10. Practical recommendations for becoming more organized manager
Let’s look at some additional practical recommendations before being a more organized manager:
Clean your desk
Some people are big believers in the “creative chaos” philosophy, but in reality this usually just means that they are messy (sorry). Clean your desk and have everything in its place.
Be a role model for the people you lead-it will go a long way to helping you focus. Mess and chaos are nothing but distractions.
Light-asset life, and living “in the cloud”
You want to have as many things as possible “in the cloud” – from your music, movies, documents, software, notes, records and so on.
If you have everything in a cloud, even if you lose your device, or it breaks down you won’t lose anything. You just buy a new device, enter your passwords and everything synchronizes.
You can be really productive having your life organized in the cloud. You can work from anywhere and you are not chained to your physical belongings.
All you have to do is make sure that your life in the cloud is also organized to the full. You don’t want to be wasting your time looking for files, folders, notes or information. If you have a good system, living life in the cloud can be miraculous for your personal productivity.
Know your biorhythm / Manage your energy
Every one of us has a different personal biorhythm. Therefore, you have hours when you are extra productive and hours when you feel less energetic.
Being an early riser brings many benefits, but still, some people, especially in the creative fields, are at their most creative when the sun goes down. Find out if you are more of a morning or an evening person.
Identify your personal biorhythm: plan naps and walks for the less energetic times of the day, and creative flows or agile execution for that time of the day when you feel the most productive and energetic. And make sure you take into consideration the biorhythm of your team members.
Use two computer screens
A big improvement for productivity is definitely having two big monitors. You should maybe even use three, but they can emit too much radiation and your head could start hurting.

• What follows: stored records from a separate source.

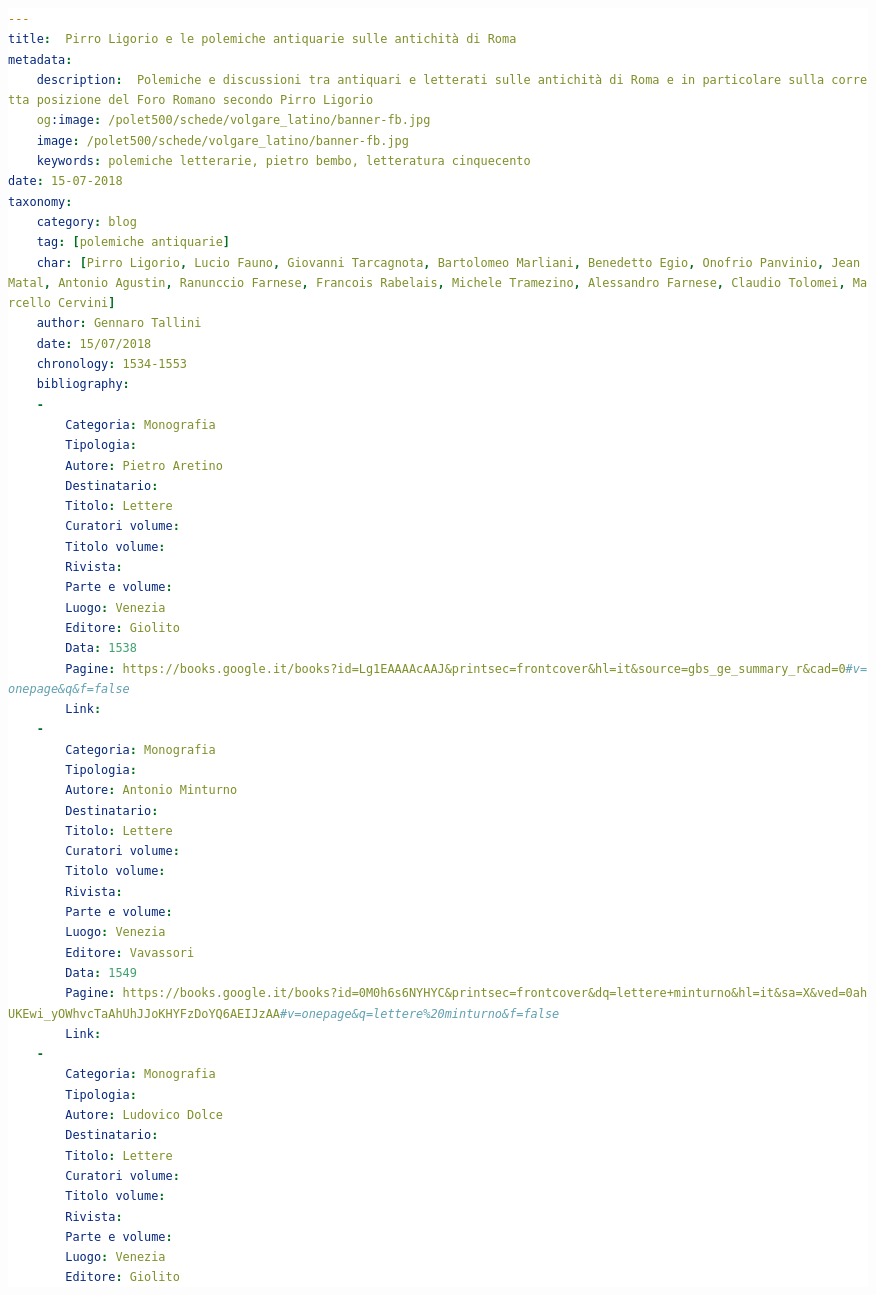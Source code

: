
 ```yaml
---
title:  Pirro Ligorio e le polemiche antiquarie sulle antichità di Roma
metadata:
	description:  Polemiche e discussioni tra antiquari e letterati sulle antichità di Roma e in particolare sulla corretta posizione del Foro Romano secondo Pirro Ligorio
	og:image: /polet500/schede/volgare_latino/banner-fb.jpg
	image: /polet500/schede/volgare_latino/banner-fb.jpg
	keywords: polemiche letterarie, pietro bembo, letteratura cinquecento
date: 15-07-2018
taxonomy:
	category: blog
    tag: [polemiche antiquarie]
    char: [Pirro Ligorio, Lucio Fauno, Giovanni Tarcagnota, Bartolomeo Marliani, Benedetto Egio, Onofrio Panvinio, Jean Matal, Antonio Agustin, Ranunccio Farnese, Francois Rabelais, Michele Tramezino, Alessandro Farnese, Claudio Tolomei, Marcello Cervini]
    author: Gennaro Tallini
    date: 15/07/2018
    chronology: 1534-1553
    bibliography:
    -
        Categoria: Monografia
        Tipologia: 
        Autore: Pietro Aretino 
        Destinatario: 
        Titolo: Lettere
        Curatori volume: 
        Titolo volume: 
        Rivista: 
        Parte e volume: 
        Luogo: Venezia
        Editore: Giolito
        Data: 1538
        Pagine: https://books.google.it/books?id=Lg1EAAAAcAAJ&printsec=frontcover&hl=it&source=gbs_ge_summary_r&cad=0#v=onepage&q&f=false
        Link: 
    -
        Categoria: Monografia
        Tipologia: 
        Autore: Antonio Minturno 
        Destinatario: 
        Titolo: Lettere
        Curatori volume: 
        Titolo volume: 
        Rivista: 
        Parte e volume: 
        Luogo: Venezia
        Editore: Vavassori
        Data: 1549
        Pagine: https://books.google.it/books?id=0M0h6s6NYHYC&printsec=frontcover&dq=lettere+minturno&hl=it&sa=X&ved=0ahUKEwi_yOWhvcTaAhUhJJoKHYFzDoYQ6AEIJzAA#v=onepage&q=lettere%20minturno&f=false
        Link: 
    -
        Categoria: Monografia
        Tipologia: 
        Autore: Ludovico Dolce
        Destinatario: 
        Titolo: Lettere 
        Curatori volume: 
        Titolo volume: 
        Rivista: 
        Parte e volume: 
        Luogo: Venezia
        Editore: Giolito
```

You won’t believe how much more productive you can be on a computer with two big screens compared to a laptop or a tablet.
Buying a second monitor is not expensive at all and is easy to set up. Just don’t have e-mail open on one of your screens, since that will just interrupt you all the time.
You can find tons of productivity apps for your smart phone or tablet. Their main disadvantage is that they can be quite time consuming, but if you are productivity freak and you find that they help you, then why not?
Drink plenty of water
Drinking at least 2 - 3 liters of water per day will help you stay fresh, focused and energized. When your mouth is dry, it’s already too late.
The best way to follow this advice is to have a bottle of water with you at all times and just drink it throughout the day. You can buy a nice looking ecological, antibacterial bottle for less than 30 dollars.
Regular water drinking is basically the only distraction allowed when you are in the flow.
Being highly organized and disciplined is one of the most important parts of being a great leader. When you are highly organized as a manager, people perceive you as being sharp leader, knowing exactly what to do, as well as how and when to do it.
As a good manager you must know how to set priorities and limitations, and you provide structure.
And only when you organize yourself can you have the necessary competences to organize others. Not only this, but you also set an example for others. Being organized is one of the best and most proven ways of being a great manager and leader.
It’s not easy to become highly organized, but it’s definitely worth the investment. In this article we looked at many different ways to become an organized manager.
Now go and put those pieces of advice you liked most to use. And remember, there is never enough time to do all things, but there is always enough time to do the important ones.